Hoy en día cualquier cosa es absolutamente dañina; ya sea desde la pasta hasta las bebidas azucaradas tienen una mala fama de ser artículos cancerígenos. Sin embargo, a menos que discutamos sobre los cigarrillos mentolados, son pocas las veces que se habla de la infertilidad. Creer en el hecho de que alguna cosa que entra directo a tu boca puede perjudicar a tu entrepierna es complicado; incluso hay personas que piensan que es algo imposible; de acuerdo con una investigación elaborada por Juan Miranda Ríos, indagador del Instituto de Investigaciones Biomédicas de la UNAM, afirma que el consumo de azúcares es más nocivo de lo que pensamos.

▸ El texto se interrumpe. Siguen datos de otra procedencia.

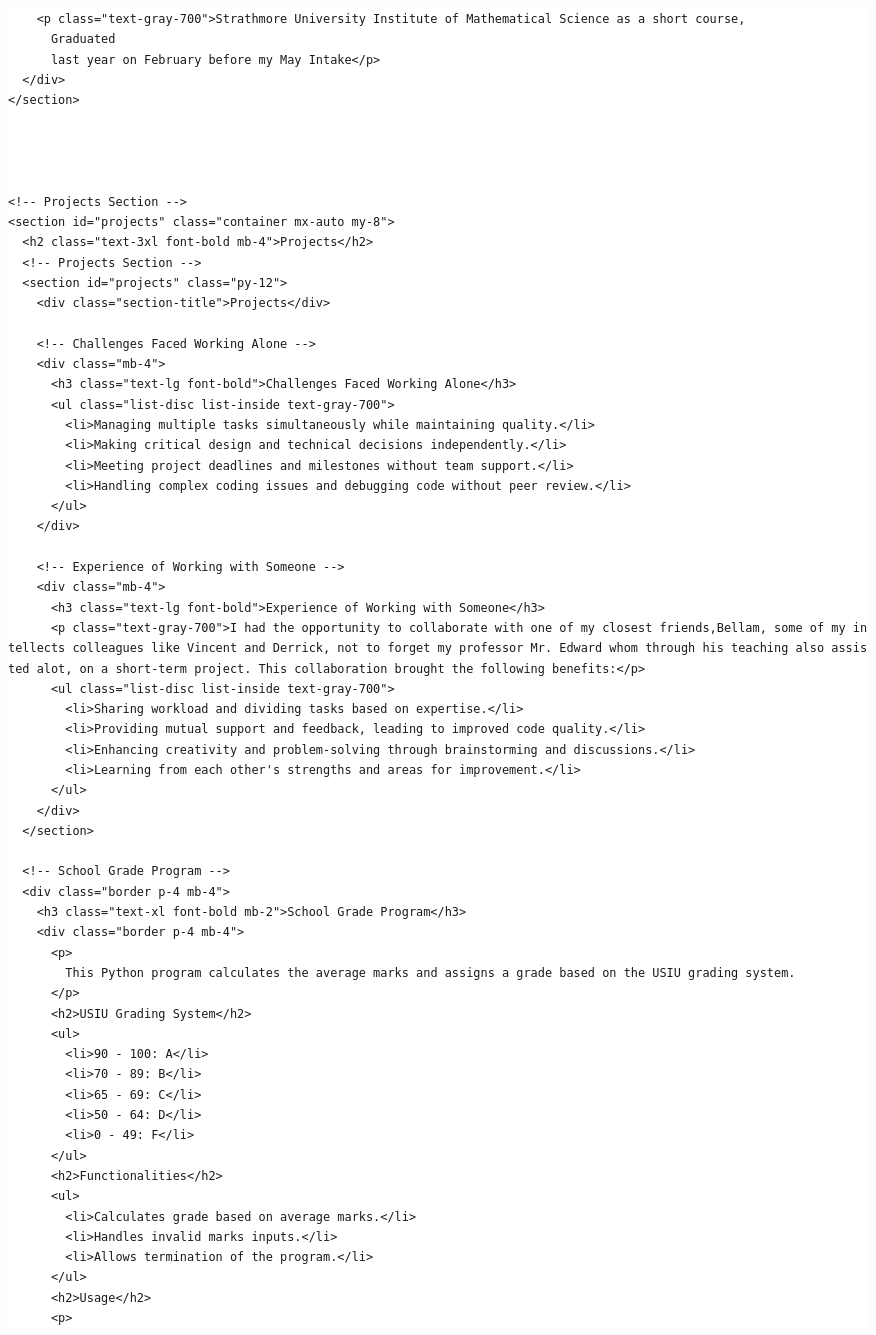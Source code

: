         <p class="text-gray-700">Strathmore University Institute of Mathematical Science as a short course,
          Graduated
          last year on February before my May Intake</p>
      </div>
    </section>




    <!-- Projects Section -->
    <section id="projects" class="container mx-auto my-8">
      <h2 class="text-3xl font-bold mb-4">Projects</h2>
      <!-- Projects Section -->
      <section id="projects" class="py-12">
        <div class="section-title">Projects</div>

        <!-- Challenges Faced Working Alone -->
        <div class="mb-4">
          <h3 class="text-lg font-bold">Challenges Faced Working Alone</h3>
          <ul class="list-disc list-inside text-gray-700">
            <li>Managing multiple tasks simultaneously while maintaining quality.</li>
            <li>Making critical design and technical decisions independently.</li>
            <li>Meeting project deadlines and milestones without team support.</li>
            <li>Handling complex coding issues and debugging code without peer review.</li>
          </ul>
        </div>

        <!-- Experience of Working with Someone -->
        <div class="mb-4">
          <h3 class="text-lg font-bold">Experience of Working with Someone</h3>
          <p class="text-gray-700">I had the opportunity to collaborate with one of my closest friends,Bellam, some of my intellects colleagues like Vincent and Derrick, not to forget my professor Mr. Edward whom through his teaching also assisted alot, on a short-term project. This collaboration brought the following benefits:</p>
          <ul class="list-disc list-inside text-gray-700">
            <li>Sharing workload and dividing tasks based on expertise.</li>
            <li>Providing mutual support and feedback, leading to improved code quality.</li>
            <li>Enhancing creativity and problem-solving through brainstorming and discussions.</li>
            <li>Learning from each other's strengths and areas for improvement.</li>
          </ul>
        </div>
      </section>

      <!-- School Grade Program -->
      <div class="border p-4 mb-4">
        <h3 class="text-xl font-bold mb-2">School Grade Program</h3>
        <div class="border p-4 mb-4">
          <p>
            This Python program calculates the average marks and assigns a grade based on the USIU grading system.
          </p>
          <h2>USIU Grading System</h2>
          <ul>
            <li>90 - 100: A</li>
            <li>70 - 89: B</li>
            <li>65 - 69: C</li>
            <li>50 - 64: D</li>
            <li>0 - 49: F</li>
          </ul>
          <h2>Functionalities</h2>
          <ul>
            <li>Calculates grade based on average marks.</li>
            <li>Handles invalid marks inputs.</li>
            <li>Allows termination of the program.</li>
          </ul>
          <h2>Usage</h2>
          <p>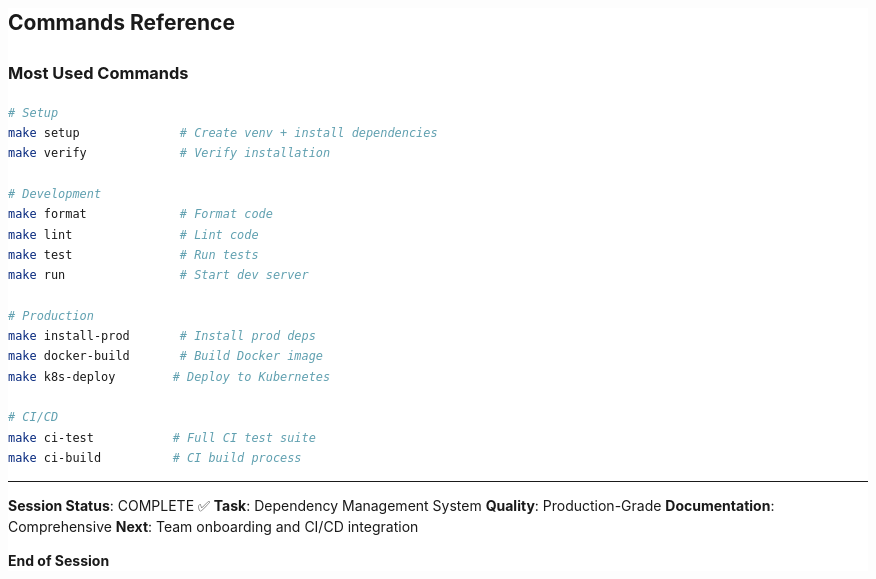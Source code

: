 
## Commands Reference

### Most Used Commands
```bash
# Setup
make setup              # Create venv + install dependencies
make verify             # Verify installation

# Development
make format             # Format code
make lint               # Lint code
make test               # Run tests
make run                # Start dev server

# Production
make install-prod       # Install prod deps
make docker-build       # Build Docker image
make k8s-deploy        # Deploy to Kubernetes

# CI/CD
make ci-test           # Full CI test suite
make ci-build          # CI build process
```

---

**Session Status**: COMPLETE ✅
**Task**: Dependency Management System
**Quality**: Production-Grade
**Documentation**: Comprehensive
**Next**: Team onboarding and CI/CD integration

**End of Session**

El terrible daño del consumo de azúcar.

De acuerdo con lo que descubrió Miranda, comer azúcar en exceso puede ser un elemento determinante para generar infertilidad. Para obtener esto resultados Miranda utilizó como sujetos de experimento a algunos ejemplares del gusano “Caenorhabditis elegans”, el cual tiene 60% de su material genético con el ser humano; se quiere entender de que gran parte de su organismo es similar a la nuestra.
Tras alimentar a las especies con la misma cantidad de grasa y azúcares que un humano, el experto pudo captar un descenso en el número de descendientes del gusano. Esa cantidad de hijos faltantes fue casi 50% en diferencia con el periodo reproductivo anterior. Los Caenorhabditis elegans colocan alrededor de 200 huevecillos durante su periodo de vida; sin embargo, después de ingerir azúcar, la cantidad de huevos no fue de más de 100.
Considerando la cantidad del material genético que tenemos en común con estos seres vivo, Miranda y sus compañeros comentan que este numero podrían ser exactamente igual al del ser humano; al igual que se ven en los gusanos, tras comer cantidades extremas de azúcares los seres humanos reducen su tiempo de vida al menos un 50%.
A través de la investigación creada por Miranda y su equipo estos persiguen dos enfoques: el primero es que las personas tenga conciencia con respecto a su manera de comer y segundo que las compañías farmacéuticas agilicen su trabajo e inicien a elaborar productos que manejen químicamente los cambios interno generados ingerir mucha azúcar.